YOUR ASSIGNMENT = Find every line below where the string "label" shows up, and copy those lines.

^^^^^^^^^^^^^^^^

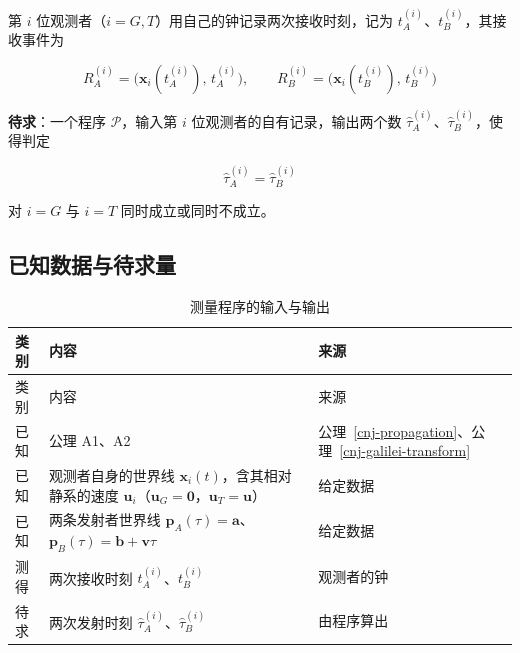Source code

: \documentclass[
  chinese,
  a4paper,
  UTF8,
  12pt,
  oneside,
  openany]{ctexbook}
\theoremstyle{plain}
\theoremstyle{plain}
\theoremstyle{plain}
\theoremstyle{definition}
\theoremstyle{plain}
\theoremstyle{plain}
\theoremstyle{remark}
\begin{document}
第 \(i\) 位观测者（\(i=G,T\)）用自己的钟记录两次接收时刻，记为
\(t^{(i)}_{A}\)、\(t^{(i)}_{B}\)，其接收事件为

\[
R^{(i)}_{A}=\bigl(\mathbf{x}_{i}(t^{(i)}_{A}),\,t^{(i)}_{A}\bigr),\qquad
R^{(i)}_{B}=\bigl(\mathbf{x}_{i}(t^{(i)}_{B}),\,t^{(i)}_{B}\bigr)
\]

\textbf{待求}：一个程序 \(\mathcal{P}\)，输入第 \(i\)
位观测者的自有记录，输出两个数
\(\widehat{\tau}^{(i)}_{A}\)、\(\widehat{\tau}^{(i)}_{B}\)，使得判定

\[
\widehat{\tau}^{(i)}_{A}=\widehat{\tau}^{(i)}_{B}
\]

对 \(i=G\) 与 \(i=T\) 同时成立或同时不成立。

\subsection{已知数据与待求量}\label{ux5df2ux77e5ux6570ux636eux4e0eux5f85ux6c42ux91cf}

\begin{longtable}[]{@{}
  >{\raggedright\arraybackslash}p{}
  >{\raggedright\arraybackslash}p{}
  >{\raggedright\arraybackslash}p{}@{}}
\caption{测量程序的输入与输出}\label{tbl-measurement-data}\tabularnewline
\toprule\noalign{}
\begin{minipage}[b]{\linewidth}\raggedright
类别
\end{minipage} & \begin{minipage}[b]{\linewidth}\raggedright
内容
\end{minipage} & \begin{minipage}[b]{\linewidth}\raggedright
来源
\end{minipage} \\
\midrule\noalign{}
\endfirsthead
\toprule\noalign{}
\begin{minipage}[b]{\linewidth}\raggedright
类别
\end{minipage} & \begin{minipage}[b]{\linewidth}\raggedright
内容
\end{minipage} & \begin{minipage}[b]{\linewidth}\raggedright
来源
\end{minipage} \\
\midrule\noalign{}
\endhead
\bottomrule\noalign{}
\endlastfoot
已知 & 公理 A1、A2 &
公理~\ref{cnj-propagation}、公理~\ref{cnj-galilei-transform} \\
已知 & 观测者自身的世界线 \(\mathbf{x}_{i}(t)\)，含其相对静系的速度
\(\mathbf{u}_{i}\)（\(\mathbf{u}_{G}=\mathbf{0}\)，\(\mathbf{u}_{T}=\mathbf{u}\)）
& 给定数据 \\
已知 & 两条发射者世界线
\(\mathbf{p}_{A}(\tau)=\mathbf{a}\)、\(\mathbf{p}_{B}(\tau)=\mathbf{b}+\mathbf{v}\tau\)
& 给定数据 \\
测得 & 两次接收时刻 \(t^{(i)}_{A}\)、\(t^{(i)}_{B}\) & 观测者的钟 \\
待求 & 两次发射时刻
\(\widehat{\tau}^{(i)}_{A}\)、\(\widehat{\tau}^{(i)}_{B}\) &
由程序算出 \\
\end{longtable}
\end{document}
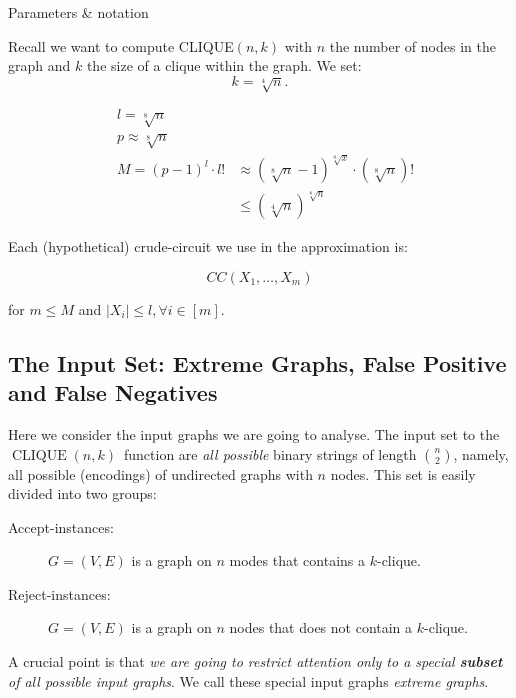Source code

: \begin{trailer}{Parameters \& notation}

Recall we want to compute CLIQUE$(n, k)$
with $n$ the number of nodes in the graph and $k$ the size of a clique within the graph. 
We set:
$$
k=\sqrt[4]{n}.
$$


$$
\begin{aligned}
& l=\sqrt[8]{n} \\
& p \approx \sqrt[8]{n} \\
& M=(p-1)^l \cdot l! & \approx(\sqrt[8]{n}-1)^{\sqrt[8]{x}} \cdot(\sqrt[8]{n})! \\
& & \leq(\sqrt[4]{n})^{\sqrt[8]{n}}
\end{aligned}
$$


Each (hypothetical) crude-circuit we use in the approximation is:

$$
C C\left(X_1, \ldots, X_m\right)
$$

for $m \leq M$ and $\left|X_i\right| \leq l, \forall i \in[m]$.
\end{trailer}

\newcommand{\cliquenk}{\ensuremath{\operatorname{CLIQUE}(n,k)}}

\subsection{The Input Set: Extreme Graphs, False Positive and False Negatives}

Here we consider the input graphs we are going to analyse. 
The input set to the \cliquenk\ function are \emph{all possible} binary strings of length $n\choose 2$, namely, all possible (encodings) of undirected graphs with $n$ nodes. This set is easily divided into two groups:

\begin{description}
\item[Accept-instances:] 
$G=(V, E)$ is a graph on $n$ modes that contains a $k$-clique.
\item[Reject-instances:]
$G=(V, E)$ is a graph on $n$ nodes that does not contain a $k$-clique.
\end{description}


 



A crucial point is that \emph{we are going to restrict attention only to a special \textbf{subset} of all possible input graphs}. We call these special input graphs \emph{extreme graphs}. 

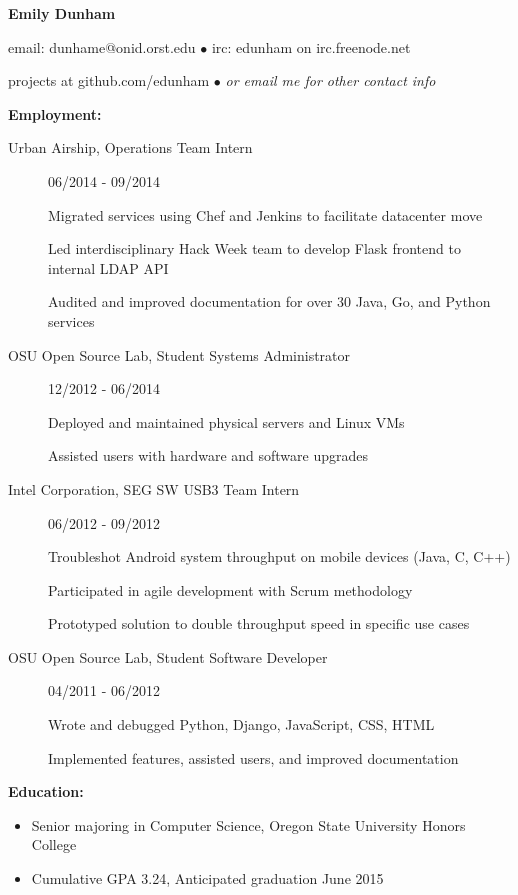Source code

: \documentclass[11pt]{article}
\begin{document}
\centerline{{\LARGE \bf Emily Dunham}}

\bigskip

\centerline{email: dunhame@onid.orst.edu
        $\bullet$
        irc: edunham on irc.freenode.net}
\centerline{projects at github.com/edunham
        $\bullet$
        \emph{or email me for other contact info}}

\bigskip
\hrulefill
\bigskip

{\Large \bf Employment:}
\begin{description}
\item[Urban Airship, Operations Team Intern]
    \hfill 06/2014 - 09/2014
    
    Migrated services using Chef and Jenkins to facilitate datacenter move

    Led interdisciplinary Hack Week team to develop Flask frontend to internal LDAP API

    Audited and improved documentation for over 30 Java, Go, and Python
    services

\item[OSU Open Source Lab, Student Systems Administrator]
    \hfill 12/2012 - 06/2014

    Deployed and maintained physical servers and Linux VMs

    Assisted users with hardware and software upgrades

\item[Intel Corporation, SEG SW USB3 Team Intern]
    \hfill 06/2012 - 09/2012

    Troubleshot Android system throughput on mobile devices (Java, C, C++)

    Participated in agile development with Scrum methodology

    Prototyped solution to double throughput speed in specific use cases

\item[OSU Open Source Lab, Student Software Developer]
    \hfill 04/2011 - 06/2012

    Wrote and debugged Python, Django, JavaScript, CSS, HTML

    Implemented features, assisted users, and improved documentation
\end{description}

\smallskip
\hrulefill
\bigskip

{\Large \bf Education:}
\begin{itemize}
    \setlength{\itemsep}{1pt}
    \setlength{\parskip}{0pt}
    \setlength{\parsep}{0pt}

    \item Senior majoring in Computer Science, Oregon State University
          Honors College
    \item Cumulative GPA 3.24, Anticipated graduation June 2015

\end{itemize}
\end{document}
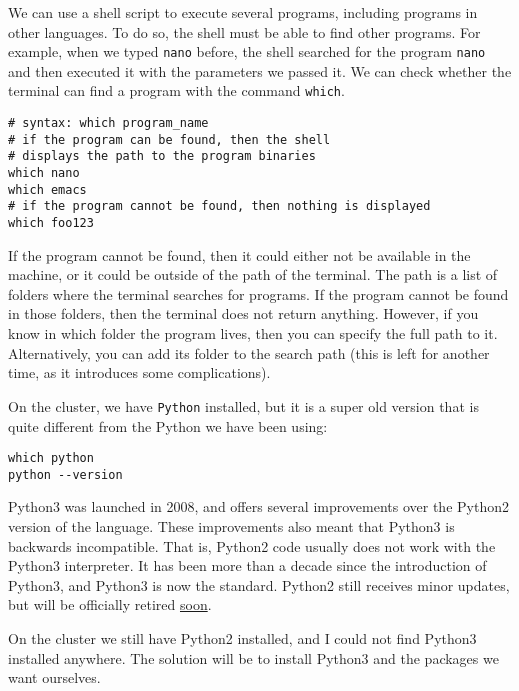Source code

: \documentclass[12pt, a4paper]{article}
\begin{document}
We can use a shell script to execute several programs, including programs in other languages.
To do so, the shell must be able to find other programs.
For example, when we typed \texttt{nano} before, the shell searched for the program \texttt{nano} and then executed it with the parameters we passed it.
We can check whether the terminal can find a program with the command \texttt{which}.
\lstset{language=bash,label= ,caption= ,captionpos=b,firstnumber=1,numbers=left,style=bash}
\begin{lstlisting}
# syntax: which program_name
# if the program can be found, then the shell
# displays the path to the program binaries
which nano
which emacs
# if the program cannot be found, then nothing is displayed
which foo123
\end{lstlisting}
If the program cannot be found, then it could either not be available in the machine, or it could be outside of the path of the terminal.
The path is a list of folders where the terminal searches for programs.
If the program cannot be found in those folders, then the terminal does not return anything.
However, if you know in which folder the program lives, then you can specify the full path to it.
Alternatively, you can add its folder to the search path (this is left for another time, as it introduces some complications).

On the cluster, we have \texttt{Python} installed, but it is a super old version that is quite different from the Python we have been using:
\lstset{language=bash,label= ,caption= ,captionpos=b,firstnumber=1,numbers=left,style=bash}
\begin{lstlisting}
which python
python --version
\end{lstlisting}
Python3 was launched in 2008, and offers several improvements over the Python2 version of the language.
These improvements also meant that Python3 is backwards incompatible.
That is, Python2 code usually does not work with the Python3 interpreter.
It has been more than a decade since the introduction of Python3, and Python3 is now the standard.
Python2 still receives minor  updates, but will be officially retired \href{https://pythonclock.org}{soon}.

On the cluster we still have Python2 installed, and I could not find Python3 installed anywhere.
The solution will be to install Python3 and the packages we want ourselves.
\end{document}
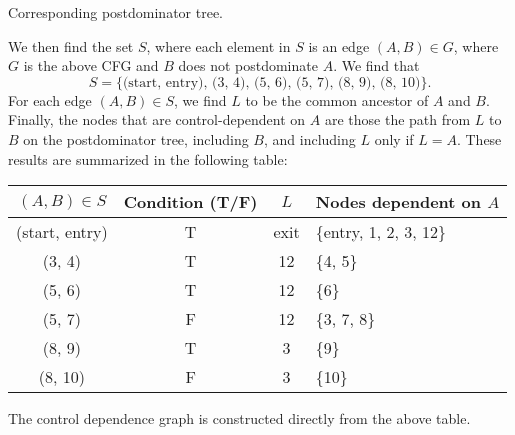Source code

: \documentclass{article}
\newcommand\s[1]{\{#1\}}
\begin{document}
\begin{enumerate}
\begin{enumerate}
\begin{minipage}[t]{\linewidth}
\begin{minipage}[t]{.5\linewidth}
\begin{minipage}[t]{.9\linewidth}
\begin{center}
              \end{center}
              Corresponding postdominator tree.
            \end{minipage}
          \end{minipage}
        \end{minipage}

        We then find the set $S$, where each element in $S$ is an edge
        $(A, B) \in G$, where $G$ is the above CFG and $B$ does not
        postdominate $A$. We find that
        \begin{equation*}
          S = \text{\s{(start, entry), (3, 4), (5, 6), (5, 7), (8, 9),
          (8, 10)}}.
        \end{equation*}
        For each edge $(A,B) \in S$, we find $L$ to be the common
        ancestor of $A$ and $B$. Finally, the nodes that are
        control-dependent on $A$ are those the path from $L$ to $B$ on
        the postdominator tree, including $B$, and including $L$ only
        if $L=A$. These results are summarized in the following table:
        \begin{center}
          \begin{tabular}{cccl}
            \toprule
            $(A,B) \in S$ & Condition (T/F) & $L$ & Nodes dependent on
            $A$ \\
            \midrule
            (start, entry) & T & exit & \s{entry, 1, 2, 3, 12} \\
            (3, 4)         & T & 12   & \s{4, 5} \\
            (5, 6)         & T & 12   & \s{6} \\
            (5, 7)         & F & 12   & \s{3, 7, 8} \\
            (8, 9)         & T & 3    & \s{9} \\
            (8, 10)        & F & 3    & \s{10} \\
            \bottomrule
          \end{tabular}
        \end{center}
        The control dependence graph is constructed directly from the
        above table.


\end{enumerate}
\end{enumerate}
\end{document}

^^^^^^^^^^^^^^^^

TASK OUTPUT =
\subsection{已知数据与待求量}\label{ux5df2ux77e5ux6570ux636eux4e0eux5f85ux6c42ux91cf}
\caption{测量程序的输入与输出}\label{tbl-measurement-data}\tabularnewline
\lstset{language=bash,label= ,caption= ,captionpos=b,firstnumber=1,numbers=left,style=bash}
\lstset{language=bash,label= ,caption= ,captionpos=b,firstnumber=1,numbers=left,style=bash}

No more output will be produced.